On the wall, at about the right position for his next step up, he spotted a brownish stone that jutted out about an inch. It was lodged slightly higher than he would've liked, but it would do. He gripped it with both hands and wiggled it up and down like a bad tooth. When it was loose he pried the wedge-shaped rock out of the wall and exposed a deep slot that was just wide enough to insert his hand into. Using the sardine lid he scraped at the hole until he had it broadened enough for his toe.

He looked up at the wall and thought of the blind climbers who picked their way to the peak of Everest, the joy in their faces, their fearless determination. All he had was a bad hangover and a knee heading south and some serious stiffening.

He went over and picked up the body of the sardine can. He wasn't sure how useful it would be as a digging tool. Not as good as the lid. But the lid wasn't going to last much longer. He didn't want to find himself nearing the top of the wall with a used-up digging implement. At least the can itself was heavier-gauge aluminum, and he might use one of its corners to scoop out a cranny or two. He slipped it into his pants pocket and heard it plink against something.

He reached in and drew out the can, then withdrew the wedding ring. The idiot brothers had missed it last night when they frisked him—the diamond solitaire he was going to embarrass Rusty with in front of all their friends and all those strangers. He should have gone ahead and done it. How differently the evening would have gone. He probably wouldn't be a hostage in a sinkhole somewhere near
Lake Okeechobee. More than likely he and Rusty would still be spooned together in bed, sleeping off the party.

At this moment Rusty would be searching for him. He felt more confident of that than he had earlier. The note he'd written might delay her some, but he had no doubt she'd see through it and realize it was written under duress. She and Sugar would be doing what they could to track him down. He couldn't imagine how they'd manage it, but was certain they'd be on his trail.

The thought gave him little comfort.

Once again Thorn had put others at risk. He'd meant well. Secretly, he'd been swollen with pride over the plan Rusty concocted. Something good was going to come from his misspent life. Land would be spared from the march of urban sprawl. Habitat preserved, wildlife saved. All of that seemed hopelessly foolish now. An absurd, self-indulgent fantasy.

He dropped the ring back in his pocket along with the can. He scuffed the toe of his boat shoe at the tip of a stalagmite to try to blunt its sharp point. But that accomplished nothing. He took one last look around before he started the climb.

Something had bothered him earlier when he'd been dunking his shirt in that subterranean water. Not only the oddly smooth sides of the crevice, but something else, something he'd seen, registered, and dismissed in his haste and confusion.

He went back to the crevice, kneeled, reached in, and swabbed his open hand across slick rock several inches below ground.

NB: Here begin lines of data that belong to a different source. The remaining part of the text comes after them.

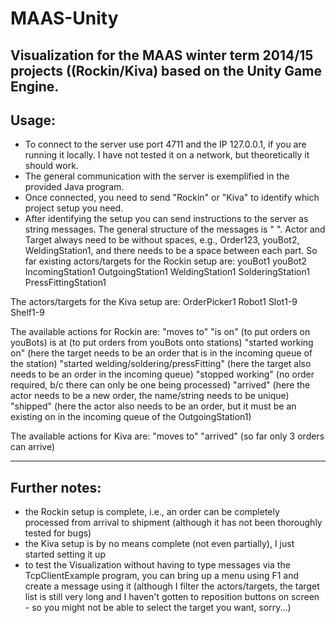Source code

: MAAS-Unity
==========

Visualization for the MAAS winter term 2014/15 projects ((Rockin/Kiva) based on the Unity Game Engine.
-----------------------------------------------------------------------------------------------------
Usage:
-----------------------------------------------------------------------------------------------------

- To connect to the server use port 4711 and the IP 127.0.0.1, if you are running it locally. I have not tested it on a network, but theoretically it should work.
- The general communication with the server is exemplified in the provided Java program.
- Once connected, you need to send "Rockin" or "Kiva" to identify which project setup you need.
- After identifying the setup you can send instructions to the server as string messages. The general structure of the messages is "<actor> <action> <target>". Actor and Target always need to be without spaces, e.g., Order123, youBot2, WeldingStation1, and there needs to be a space between each part.
So far existing actors/targets for the Rockin setup are:
youBot1
youBot2
IncomingStation1
OutgoingStation1
WeldingStation1
SolderingStation1
PressFittingStation1

The actors/targets for the Kiva setup are:
OrderPicker1
Robot1
Slot1-9
Shelf1-9

The available actions for Rockin are:
"moves to"
"is on" (to put orders on youBots)
is at (to put orders from youBots onto stations)
"started working on" (here the target needs to be an order that is in the incoming queue of the station)
"started welding/soldering/pressFitting" (here the target also needs to be an order in the incoming queue)
"stopped working" (no order required, b/c there can only be one being processed)
"arrived" (here the actor needs to be a new order, the name/string needs to be unique)
"shipped" (here the actor also needs to be an order, but it must be an existing on in the incoming queue of the OutgoingStation1)

The available actions for Kiva are:
"moves to"
"arrived" (so far only 3 orders can arrive)

-----------------------------------------------------------------------------------------------------
Further notes:
-----------------------------------------------------------------------------------------------------

- the Rockin setup is complete, i.e., an order can be completely processed from arrival to shipment (although it has not been thoroughly tested for bugs)
- the Kiva setup is by no means complete (not even partially), I just started setting it up
- to test the Visualization without having to type messages via the TcpClientExample program, you can bring up a menu using F1 and create a message using it (although I filter the actors/targets, the target list is still very long and I haven't gotten to reposition buttons on screen - so you might not be able to select the target you want, sorry...)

It was a perfect circle about a half foot in diameter. Such a thing had to be manmade. He knew of nothing that exact, that perfectly contoured and smooth that existed in nature.

Elbow below the ground, he ran his hand farther down. And, yes, what looked like an accidental fissure in the stone seemed to be no accident at all.

Which had to mean the pit wasn't a sinkhole. It was more likely the eroded remnants of some ancient well. That slick, perfectly round
opening in the rock was a bore hole. With his fingertips he could even feel faint grooves that might have been the tracings of a drill bit chewing into stone.

If that was true, the opening had been carved to tap into the earth, then abandoned later for some reason, and over the years the steady rains had eroded the opening, widened it into a larger and larger pit. How long that erosion had taken would depend on how large the hole was to begin with, but it had to be many years, maybe decades.

As he drew out his hand, he noticed again several white clumps of stone lying beside the opening. That's what he'd seen. That's what nagged at him.

They were a familiar rock formation whose name and significance he'd known in his school years when he'd been under the magical sway of that geology teacher. That man had rhapsodized for hours about the lost worlds beneath our feet. Now, in the haze of his dehydration, hangover, and concussion, Thorn couldn't summon the rock's name or why it was unique. Each of them was about the size of a walnut and seemed to be the fossilized remains of a bunch of interlocking shells.

He picked one up, touched its contours, and pictured that geology teacher. He tried to recall the slow patient voice of the dogged educator who'd taken Thorn's class of smart asses on numerous field trips around south Florida so they could root in the soil, scavenge for rocks, sift through pebbles and old shell bits.

The word came to him then.

It was a rudist. A cluster of mollusks clumped together and hardened into rock, each of them shaped like a tiny human heart. Those bivalve creatures had been extinct for a hundred million years, making their last appearance when the shallow Cretaceous seas covered the Florida peninsula. During their prime, rudists had thrived for thousands of years, and when they died, their shell remains helped form the reefs where long-extinct fish and marine creatures once gathered. Thorn had only seen photographs of rudists. Their fossilized
shells were so rare that even his geology teacher had never encountered one outside of a natural-history museum.

That was because the ancient seabed where they once flourished was now buried deep. And the only possible way a rudist could appear in such a place as this was to be pumped up as backwash from a drill rig that had penetrated at least two miles below the earth where Thorn stood.

Which was one hell of a deep hole to search for water.

SIXTEEN

 

 

THORN PUT THE FOSSIL IN
his pocket and went back to the wall.

He didn't have time to sort it out. There were more urgent matters. He took a long breath, dug his right toe in the first foothold, and hitched himself up, raising his left foot to find the second hole. His right hand clutched for the slot high on the wall.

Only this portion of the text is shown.